■ WHAT THIS TASK INVOLVES:
All lines below containing the string "indicate" are to be copied.

■ DATASET EXCERPTS:
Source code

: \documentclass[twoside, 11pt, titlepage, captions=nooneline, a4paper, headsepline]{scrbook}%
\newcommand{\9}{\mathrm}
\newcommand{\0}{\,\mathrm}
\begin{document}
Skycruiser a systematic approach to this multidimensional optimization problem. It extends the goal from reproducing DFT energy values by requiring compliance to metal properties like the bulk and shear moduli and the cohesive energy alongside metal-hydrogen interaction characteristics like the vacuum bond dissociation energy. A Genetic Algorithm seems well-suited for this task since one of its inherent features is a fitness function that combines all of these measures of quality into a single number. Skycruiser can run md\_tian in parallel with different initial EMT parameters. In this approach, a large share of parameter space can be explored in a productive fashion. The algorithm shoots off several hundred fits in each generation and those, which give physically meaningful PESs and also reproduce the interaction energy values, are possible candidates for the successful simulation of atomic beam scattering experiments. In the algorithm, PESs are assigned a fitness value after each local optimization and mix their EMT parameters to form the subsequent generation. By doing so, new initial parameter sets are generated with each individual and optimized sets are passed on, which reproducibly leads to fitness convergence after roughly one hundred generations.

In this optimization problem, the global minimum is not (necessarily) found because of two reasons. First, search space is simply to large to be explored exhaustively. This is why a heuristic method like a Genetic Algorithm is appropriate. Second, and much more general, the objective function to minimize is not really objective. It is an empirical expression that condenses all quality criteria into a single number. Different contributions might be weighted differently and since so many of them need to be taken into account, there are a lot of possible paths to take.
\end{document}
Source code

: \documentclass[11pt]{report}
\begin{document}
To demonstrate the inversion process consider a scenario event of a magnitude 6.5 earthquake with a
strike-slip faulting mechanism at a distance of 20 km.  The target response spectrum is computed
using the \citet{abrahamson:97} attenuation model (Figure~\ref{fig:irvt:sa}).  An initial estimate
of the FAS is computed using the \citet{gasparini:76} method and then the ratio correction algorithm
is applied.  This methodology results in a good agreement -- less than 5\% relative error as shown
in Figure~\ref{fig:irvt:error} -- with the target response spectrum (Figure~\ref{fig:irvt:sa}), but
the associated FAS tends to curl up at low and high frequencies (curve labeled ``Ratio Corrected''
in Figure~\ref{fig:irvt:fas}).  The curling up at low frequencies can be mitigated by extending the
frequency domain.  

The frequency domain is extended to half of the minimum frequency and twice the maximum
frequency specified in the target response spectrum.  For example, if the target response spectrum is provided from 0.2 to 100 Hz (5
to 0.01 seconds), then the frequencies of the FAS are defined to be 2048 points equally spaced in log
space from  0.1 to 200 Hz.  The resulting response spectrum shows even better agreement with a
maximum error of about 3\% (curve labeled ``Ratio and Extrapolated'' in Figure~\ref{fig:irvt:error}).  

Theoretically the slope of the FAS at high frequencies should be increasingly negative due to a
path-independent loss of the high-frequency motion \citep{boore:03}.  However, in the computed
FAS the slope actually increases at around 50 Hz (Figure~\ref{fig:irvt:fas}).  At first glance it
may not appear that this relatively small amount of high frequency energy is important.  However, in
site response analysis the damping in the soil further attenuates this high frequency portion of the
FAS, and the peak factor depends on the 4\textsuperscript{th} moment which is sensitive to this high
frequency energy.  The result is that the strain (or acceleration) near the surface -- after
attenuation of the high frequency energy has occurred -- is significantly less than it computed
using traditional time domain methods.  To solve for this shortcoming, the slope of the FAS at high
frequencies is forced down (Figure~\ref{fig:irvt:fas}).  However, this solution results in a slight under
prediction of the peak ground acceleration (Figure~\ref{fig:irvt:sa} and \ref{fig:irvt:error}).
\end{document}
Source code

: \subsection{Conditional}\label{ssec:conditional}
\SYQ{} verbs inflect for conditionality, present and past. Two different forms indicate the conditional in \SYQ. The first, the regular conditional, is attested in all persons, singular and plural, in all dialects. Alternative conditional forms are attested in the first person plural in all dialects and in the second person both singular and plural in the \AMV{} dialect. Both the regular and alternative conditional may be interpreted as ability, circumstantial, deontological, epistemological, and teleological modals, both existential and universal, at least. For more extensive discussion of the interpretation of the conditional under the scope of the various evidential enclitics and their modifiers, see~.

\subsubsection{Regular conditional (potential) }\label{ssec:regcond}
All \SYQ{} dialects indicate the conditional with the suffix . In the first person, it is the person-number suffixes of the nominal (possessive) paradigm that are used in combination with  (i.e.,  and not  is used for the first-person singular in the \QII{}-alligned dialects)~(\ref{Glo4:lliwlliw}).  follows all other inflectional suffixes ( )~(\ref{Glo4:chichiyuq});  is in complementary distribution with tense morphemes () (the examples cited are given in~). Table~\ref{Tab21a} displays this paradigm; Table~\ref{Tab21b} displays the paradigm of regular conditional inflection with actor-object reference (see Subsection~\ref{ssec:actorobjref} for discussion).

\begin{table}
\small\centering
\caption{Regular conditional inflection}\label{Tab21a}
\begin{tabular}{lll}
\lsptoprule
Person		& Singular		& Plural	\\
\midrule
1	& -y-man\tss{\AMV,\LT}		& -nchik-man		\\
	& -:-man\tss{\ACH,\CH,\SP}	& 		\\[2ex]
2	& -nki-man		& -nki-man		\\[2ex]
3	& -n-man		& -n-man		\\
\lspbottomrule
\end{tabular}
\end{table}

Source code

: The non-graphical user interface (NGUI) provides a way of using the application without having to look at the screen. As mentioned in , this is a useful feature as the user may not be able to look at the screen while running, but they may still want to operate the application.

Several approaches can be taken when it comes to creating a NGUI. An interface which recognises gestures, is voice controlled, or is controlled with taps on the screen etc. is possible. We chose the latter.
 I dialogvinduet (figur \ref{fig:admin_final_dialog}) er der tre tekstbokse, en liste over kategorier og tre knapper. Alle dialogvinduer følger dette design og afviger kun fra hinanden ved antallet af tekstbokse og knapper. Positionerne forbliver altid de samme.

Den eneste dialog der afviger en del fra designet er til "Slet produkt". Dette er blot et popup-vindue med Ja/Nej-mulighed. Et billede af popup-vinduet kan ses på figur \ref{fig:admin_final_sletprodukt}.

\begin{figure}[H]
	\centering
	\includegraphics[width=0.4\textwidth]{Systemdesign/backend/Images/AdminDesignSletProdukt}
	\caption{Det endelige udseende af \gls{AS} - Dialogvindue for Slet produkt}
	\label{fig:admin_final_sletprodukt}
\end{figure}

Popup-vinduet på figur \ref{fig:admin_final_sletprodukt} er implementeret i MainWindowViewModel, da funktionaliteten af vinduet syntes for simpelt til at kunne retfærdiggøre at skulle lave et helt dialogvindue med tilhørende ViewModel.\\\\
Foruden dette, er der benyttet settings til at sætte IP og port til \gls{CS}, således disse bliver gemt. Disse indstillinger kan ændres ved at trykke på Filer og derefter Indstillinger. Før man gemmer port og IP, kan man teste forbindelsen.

■ COMPLETED EXERCISE:
\SYQ{} verbs inflect for conditionality, present and past. Two different forms indicate the conditional in \SYQ. The first, the regular conditional, is attested in all persons, singular and plural, in all dialects. Alternative conditional forms are attested in the first person plural in all dialects and in the second person both singular and plural in the \AMV{} dialect. Both the regular and alternative conditional may be interpreted as ability, circumstantial, deontological, epistemological, and teleological modals, both existential and universal, at least. For more extensive discussion of the interpretation of the conditional under the scope of the various evidential enclitics and their modifiers, see~.
All \SYQ{} dialects indicate the conditional with the suffix . In the first person, it is the person-number suffixes of the nominal (possessive) paradigm that are used in combination with  (i.e.,  and not  is used for the first-person singular in the \QII{}-alligned dialects)~(\ref{Glo4:lliwlliw}).  follows all other inflectional suffixes ( )~(\ref{Glo4:chichiyuq});  is in complementary distribution with tense morphemes () (the examples cited are given in~). Table~\ref{Tab21a} displays this paradigm; Table~\ref{Tab21b} displays the paradigm of regular conditional inflection with actor-object reference (see Subsection~\ref{ssec:actorobjref} for discussion).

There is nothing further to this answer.